Of course Jackie would notice that. Avery had never missed the subway more. “Yeah, I had lunch with Jonathan. Jonathan Williams, from drama club.”
“Oh, sure! I remember him. What’s he up to?”
“Nothing much. He wants to go to law school.”
“Good for him.” Mom grabbed an apple from the fruit basket on the counter by the sink and took a bite. “He was so handsome. I always thought you’d end up with him. I cried in the audience during that wedding scene inFiddler on the Roof.” She tried to hide the smile prompted by her reminiscing. “I don’t know. You two looked good together.”
Avery did not want to continue talking about Jonathan. “Okay, Mom.”
Mom sat down at the table and tapped the surface with her nails pensively, like she was debating whether to say the next thing she wanted to say. “You meet anyone special in the city yet?”
Avery rolled her eyes. Mom always tried to be casual about how painfully single Avery was, but she’d been so transparently upset after Avery and Ryan broke up. She would do anything to have grandchildren running around soon, continuing the traditional Italian-American family culture that she’d surely dreamed of before she had kids of her own. Avery had dreams of that, too, of Sunday dinners with fun-loving shouting and marinara sauce simmering on the stove, a mighty Feast of the Seven Fishes on each Christmas Eve, the velvety sounds of Frank Sinatra crooning through every speaker in the house. A month after Ryan dumped her, she looked up statistics around marriage to see how much time she had left before she was doomed to be alone forever. She learned that the average age women got married now was twenty-eight-and-a-half, and that number went up to almost thirty when you looked at just the New York area. She had plenty of time, but the clock was certainly ticking, and she wasn’t exactly trying to find a boyfriend to settle down with. All she did with guys was fuck them. It was all she could do. Her secrets turned her body radioactive from the inside out, poisoning any man who got too close.
“Nope.” Her voice was clipped. She took another bite of cereal.
“Well, are you going out on dates?” Again Mom sounded breezy in that awfully manufactured way.
“Sure.” Semantics.
“Maybe Morgan could hook you up with one of Charlie’s friends?”

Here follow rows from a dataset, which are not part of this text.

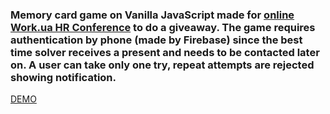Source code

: ### Memory card game on Vanilla JavaScript made for [online Work.ua HR Conference](https://www.work.ua/news/ukraine/1810/) to do a giveaway. The game requires authentication by phone (made by Firebase) since the best time solver receives a present and needs to be contacted later on. A user can take only one try, repeat attempts are rejected showing notification.

[DEMO](https://memory-game-workua.firebaseapp.com/)
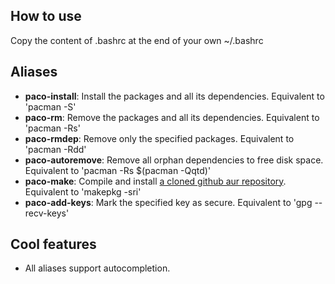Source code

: How to use
---------------------
Copy the content of .bashrc at the end of your own ~/.bashrc

Aliases
---------------------

* **paco-install**: Install the packages and all its dependencies. Equivalent to 'pacman -S'
* **paco-rm**: Remove the packages and all its dependencies. Equivalent to 'pacman -Rs'
* **paco-rmdep**: Remove only the specified packages. Equivalent to 'pacman -Rdd'
* **paco-autoremove**: Remove all orphan dependencies to free disk space. Equivalent to 'pacman -Rs $(pacman -Qqtd)'
* **paco-make**: Compile and install [a cloned github aur repository](https://www.youtube.com/watch?v=8Pv2TAXRw5o). Equivalent to 'makepkg -sri'
* **paco-add-keys**: Mark the specified key as secure. Equivalent to 'gpg --recv-keys'


Cool features
---------------------

* All aliases support autocompletion.
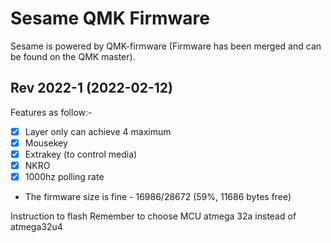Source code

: # Sesame QMK Firmware 

Sesame is powered by QMK-firmware (Firmware has been merged and can be found on the QMK master).

## Rev 2022-1 (2022-02-12)
Features as follow:-
- [x] Layer only can achieve 4 maximum
- [x] Mousekey 
- [x] Extrakey (to control media)
- [x] NKRO
- [x] 1000hz polling rate

 * The firmware size is fine - 16986/28672 (59%, 11686 bytes free)

Instruction to flash
Remember to choose MCU atmega 32a instead of atmega32u4
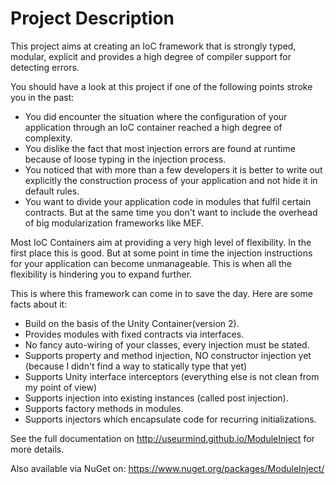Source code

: Project Description
===================
This project aims at creating an IoC framework that is strongly typed, modular, explicit and provides a high degree of compiler support for detecting errors.

You should have a look at this project if one of the following points stroke you in the past:
* You did encounter the situation where the configuration of your application through an IoC container reached a high degree of complexity.
* You dislike the fact that most injection errors are found at runtime because of loose typing in the injection process.
* You noticed that with more than a few developers it is better to write out explicitly the construction process of your application and not hide it in default rules.
* You want to divide your application code in modules that fulfil certain contracts. But at the same time you don't want to include the overhead of big modularization frameworks like MEF.

Most IoC Containers aim at providing a very high level of flexibility. In the first place this is good. But at some point in time the injection instructions for your application
can become unmanageable. This is when all the flexibility is hindering you to expand further. 

This is where this framework can come in to save the day. Here are some facts about it:
* Build on the basis of the Unity Container(version 2).
* Provides modules with fixed contracts via interfaces.
* No fancy auto-wiring of your classes, every injection must be stated.
* Supports property and method injection, NO constructor injection yet (because I didn't find a way to statically type that yet)
* Supports Unity interface interceptors (everything else is not clean from my point of view)
* Supports injection into existing instances (called post injection).
* Supports factory methods in modules.
* Supports injectors which encapsulate code for recurring initializations.

See the full documentation on http://useurmind.github.io/ModuleInject for more details.

Also available via NuGet on:
	https://www.nuget.org/packages/ModuleInject/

There was nothing more unappealing than a pity setup with one of Charlie’s old lacrosse teammates, who were also Ryan’s teammates. The ones she already knew and had been friends with hated her now. The other one was Noah.
“I’m not interested,” she said.
Mom sighed and peered out the bay window overlooking the front lawn of their neighbor’s house. Avery noticed that there was a little kid’s swing set in the backyard and wondered if that meant that old man Heath finally moved out. She hoped so. In middle school, Heath used to stop her during her walks around the block to tell her he liked her outfit. It always started that way, at least, and then in high school his comments got even more predatory. One day, he’d tell her he liked her shirt. The next day, he’d say he liked her hair. The next, she had beautiful eyes, they reminded him of his dead wife’s, and oh, by the way, did she have a boyfriend? Sometimes now, when she wore a low-cut top, she thought of suffocating Heath with her chest so he’d never objectify underage girls again. Although that was something that would probably happen over and over again in those girls’ adulthoods, through the hungry eyes of men they didn’t know as well as men they did. And when those women tried to take back their power, the memory of their degradation would put them right back in their place, making them leave in the middle of lunchtime car sex in distress.
“Well, whoever you meet,” Mom said, “I hope you don’t get too drunk with them. Like you did the night we got that hospital bill for.”
Avery closed her eyes. She felt like a child putting their hands over their ears. “Mom,please.”